Yaratıcılığın Boyutları
Bireyin yaratıcılığının oluşmasında birçok değişkenin etkili olduğu söylenebilir. Bunlar, toplumun yapısı, üretim ve tüketim biçimi, bireylerin ailede, toplumda ve okulda aldıkları eğitim ve bireyin bilişsel, duyuşsal ve devinişsel özellikleri olarak sıralanabilir.
Toplumsal Boyut
Her birey belli bir ortamda doğar, büyür gelişir ve olgunlaşır. Bu süreç içerisinde birey toplumun değer yargılarıyla donanır, o toplumun bir bireyi olur. Toplumun uzun bir süreçte oluşan değer yargıları, üretim yapısı, düşünme biçimi bireyi etkiler ve biçimlendirir. Ataerkil ailelerde, anacıl aile yapısında birey özellikle çocuk fazlaca korunur. Bu korunma, o bireyin yaşam alanlarıyla olan deneyimini sınırlayarak doğayı, kendini keşfetmede, güven kazanmada yeterince fırsat bulamayabilir. Bu da onun dezavantajı olarak yaratıcılığını olumsuz biçimde etkileyebilir. "Söz büyüğün su küçüğün; söz gümüşse sükut altındır; bilirsen söyle seni bilgin saysınlar, bilmezsen sus seni insan saysınlar; doğru söyleyeni yedi köyden kovarlar; her doğru her yerde doğru olmaz; elin hamuruyla el işine karışma; kızını serbest bırakırsan ya davulcuya ya zurnacıya varır, kızını dövmeyen dizini döver, bilip bilmediğin dağın ardından gitme, her gördüğünle dost olma, bilip bilmediğin konularda konuşma" vb gibi bir çok söz yaratıcılığın toplumsal boyutları konusunda bize önemli ipuçları vermektedir.
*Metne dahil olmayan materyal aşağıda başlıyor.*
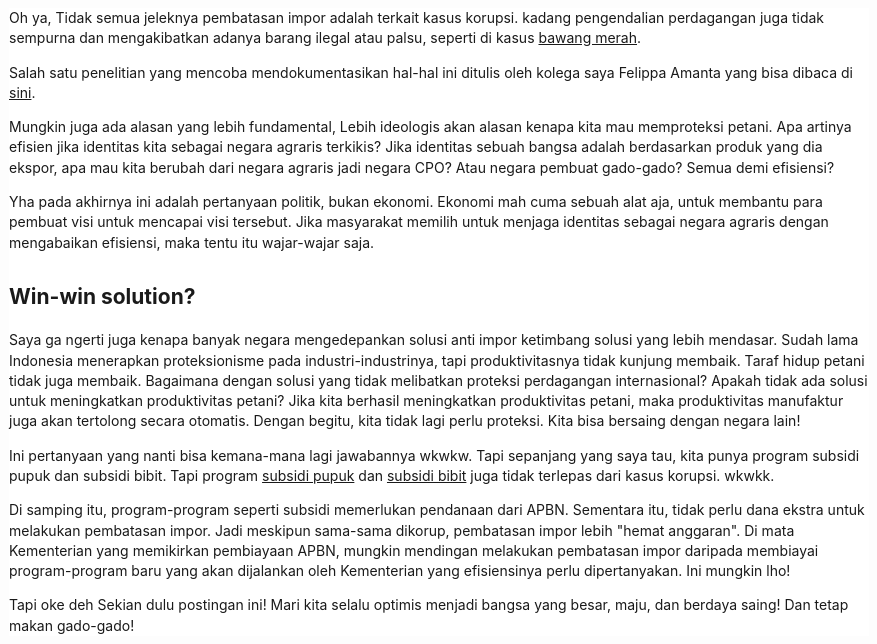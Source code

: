 Oh ya, Tidak semua jeleknya pembatasan impor adalah terkait kasus korupsi. kadang pengendalian perdagangan juga tidak sempurna dan mengakibatkan adanya barang ilegal atau palsu, seperti di kasus [bawang merah](https://www.merdeka.com/uang/pemerintah-dituding-berperan-ciptakan-kasus-bawang-merah-palsu.html).

Salah satu penelitian yang mencoba mendokumentasikan hal-hal ini ditulis oleh kolega saya Felippa Amanta yang bisa dibaca di [sini](https://repository.cips-indonesia.org/media/341330-dampak-negatif-kebijakan-perdagangan-non-d6b37e99.pdf).

Mungkin juga ada alasan yang lebih fundamental, Lebih ideologis akan alasan kenapa kita mau memproteksi petani. Apa artinya efisien jika identitas kita sebagai negara agraris terkikis? Jika identitas sebuah bangsa adalah berdasarkan produk yang dia ekspor, apa mau kita berubah dari negara agraris jadi negara CPO? Atau negara pembuat gado-gado? Semua demi efisiensi?

Yha pada akhirnya ini adalah pertanyaan politik, bukan ekonomi. Ekonomi mah cuma sebuah alat aja, untuk membantu para pembuat visi untuk mencapai visi tersebut. Jika masyarakat memilih untuk menjaga identitas sebagai negara agraris dengan mengabaikan efisiensi, maka tentu itu wajar-wajar saja.

## Win-win solution?

Saya ga ngerti juga kenapa banyak negara mengedepankan solusi anti impor ketimbang solusi yang lebih mendasar. Sudah lama Indonesia menerapkan proteksionisme pada industri-industrinya, tapi produktivitasnya tidak kunjung membaik. Taraf hidup petani tidak juga membaik. Bagaimana dengan solusi yang tidak melibatkan proteksi perdagangan internasional? Apakah tidak ada solusi untuk meningkatkan produktivitas petani? Jika kita berhasil meningkatkan produktivitas petani, maka produktivitas manufaktur juga akan tertolong secara otomatis. Dengan begitu, kita tidak lagi perlu proteksi. Kita bisa bersaing dengan negara lain!

Ini pertanyaan yang nanti bisa kemana-mana lagi jawabannya wkwkw. Tapi sepanjang yang saya tau, kita punya program subsidi pupuk dan subsidi bibit. Tapi program [subsidi pupuk](https://news.detik.com/berita-jawa-timur/d-5376557/kejaksaan-tetapkan-satu-tersangka-korupsi-pupuk-bersubsidi-di-jombang) dan [subsidi bibit](https://majalah.tempo.co/read/hukum/141840/benih-bersubsidi-bersemai-korupsi) juga tidak terlepas dari kasus korupsi. wkwkk.

Di samping itu, program-program seperti subsidi memerlukan pendanaan dari APBN. Sementara itu, tidak perlu dana ekstra untuk melakukan pembatasan impor. Jadi meskipun sama-sama dikorup, pembatasan impor lebih "hemat anggaran". Di mata Kementerian yang memikirkan pembiayaan APBN, mungkin mendingan melakukan pembatasan impor daripada membiayai program-program baru yang akan dijalankan oleh Kementerian yang efisiensinya perlu dipertanyakan. Ini mungkin lho!

Tapi oke deh Sekian dulu postingan ini! Mari kita selalu optimis menjadi bangsa yang besar, maju, dan berdaya saing! Dan tetap makan gado-gado!

[^1]: Autor, D., Dorn, D., & Hanson, G. (2013). The China Syndrome: Local Labor Market Effects of Import Competition in the United States. <i>The American Economic Review,</i> <i>103</i>(6), 2121-2168. Retrieved September 1, 2021, from http://www.jstor.org/stable/42920646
Değişik toplumların yaratıcılığa karşı farklı yaklaşım sergilediklerini görmekteyiz. ABD'de bilim ve teknoloji alanında bireyler yaratıcılığa teşvik edilir desteklenirken, sosyo-politik ve sosyo-ekonomik konularda bu destek verilmemektedir. Arap toplumlarında teknik konularda birey desteklenirken düşünsel anlamda bu destek verilmemektedir. Torance'nin 1964 yılında Amerika, İngiltere Fransa, Yunanistan ve Türkiye'de 9-11 yaşlarındaki çocuklarda "ıraksal düşünceye karşı algılanmış baskı incelenmesi için, çocuklardan alışılmamış karakterlere ilişkin hayvan öyküleri üretmeleri istenmiştir. Bu öykülerin içerik analizi, asıl baskı tipini-kendisi, anne-babası, arkadaşı ve toplum olarak belirtmiştir. Baskı türü olarak öğüt verme, alay etme, uzaklaşmayı gösterdikleri görülmüştür. Baskılar uyum ya da direnme ile sonuçlanmıştır(Sungur, 1992:161). Toplumda ağırbaşlı olma, gülmeme, şaka ya da espri hoş görülmemekte, kişinin yanlış yapma hakkı tolere edilmemektedir. Toplumsal kuralların baskısı, yaşama bakış ve yaşamı algılayış biçimi bireyin yaratıcılığını önemli derecede etkileyebileceği söylenebilir.